His mother handed me a newspaper article clipping with a man of similar height and build pictured. It told of all of his physical disabilities and how he was working to conquer them. A journalistic fluff piece but now they presented it as proof of his condition and identity.
“He can’t talk and he has to use the cane.”
“He had a stroke.”
“Which side did it affect?”
“What do you mean?”
“Which side of the brain did it affect?”
Odd thing to say but it was not impossible and then sometimes people don’t really understand their medical conditions. I wanted to give him the benefit of the doubt but a nagging in my gut told me there was something not right. Was I being too judgemental? After all so many people had suffered so much.

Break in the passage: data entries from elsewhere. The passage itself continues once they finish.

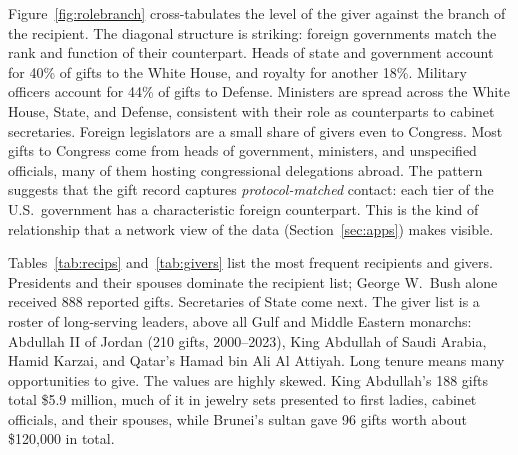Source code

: \documentclass[11pt]{article}
\makeatletter
\renewcommand\subsection{\@startsection{subsection}{2}{\z@}{-2.5ex plus -1ex minus -.2ex}{1ex plus .2ex}{\normalfont\normalsize\bfseries\MakeUppercase}}
\makeatother
\begin{document}
Figure~\ref{fig:rolebranch} cross-tabulates the level of the giver against the branch of the recipient. The diagonal structure is striking: foreign governments match the rank and function of their counterpart. Heads of state and government account for 40\% of gifts to the White House, and royalty for another 18\%. Military officers account for 44\% of gifts to Defense. Ministers are spread across the White House, State, and Defense, consistent with their role as counterparts to cabinet secretaries. Foreign legislators are a small share of givers even to Congress. Most gifts to Congress come from heads of government, ministers, and unspecified officials, many of them hosting congressional delegations abroad. The pattern suggests that the gift record captures \emph{protocol-matched} contact: each tier of the U.S.\ government has a characteristic foreign counterpart. This is the kind of relationship that a network view of the data (Section~\ref{sec:apps}) makes visible.

\subsection{Individuals}

\begin{table}[t]
\centering\footnotesize
\caption{Top recipients by number of gifts (Wikidata-linked). Value is the nominal sum of estimated values. Branch lists every branch under which the person received gifts.}\label{tab:recips}

\end{table}

\begin{table}[t]
\centering\footnotesize
\caption{Top givers by number of gifts (Wikidata-linked).}\label{tab:givers}

\end{table}

Tables~\ref{tab:recips} and~\ref{tab:givers} list the most frequent recipients and givers. Presidents and their spouses dominate the recipient list; George W.\ Bush alone received 888 reported gifts. Secretaries of State come next. The giver list is a roster of long-serving leaders, above all Gulf and Middle Eastern monarchs: Abdullah II of Jordan (210 gifts, 2000--2023), King Abdullah of Saudi Arabia, Hamid Karzai, and Qatar's Hamad bin Ali Al Attiyah. Long tenure means many opportunities to give. The values are highly skewed. King Abdullah's 188 gifts total \$5.9 million, much of it in jewelry sets presented to first ladies, cabinet officials, and their spouses, while Brunei's sultan gave 96 gifts worth about \$120,000 in total.
\end{document}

Even stranger was that while there was some resemblance to the man in the article photo, they actually appeared to be two different people. I checked the date on the article. Five years. People age, they change with time. This man, though, appeared to be younger than the fellow in the photograph. Furthermore, when I did my exam, he was very clearly faking weakness.
“I am sorry. I cannot write that letter.”
“What? So what is he supposed to do without his check?” Hostility crept into her voice then progressed to outright indignation. “We lost our house, our money, everything we owned. We waded down the street past dead bodies. You have no idea what we have been through.”
She was right. I had no idea what anyone in New Orleans had been through. Had they actually been there, though? I had no way of knowing for sure. I wanted to give everyone the benfit of the doubt but after several of these, I found myself becoming bitter and jaded.
“Let me send you to a neurologist who has also volunteered to see evacuees for free. Maybe he will have a different opinion….”
“Forget it!” she yelled back at me.
They both stood and exited the room. I stared after them. He didn’t even bother to maintain the pretense of using the cane at this point.
This is what I remember about Hurricane Katrina… all of the people using the disaster and the very real suffering of hundreds of thousands to further their own interests and the feeling that nothing I did ended up helping a single soul.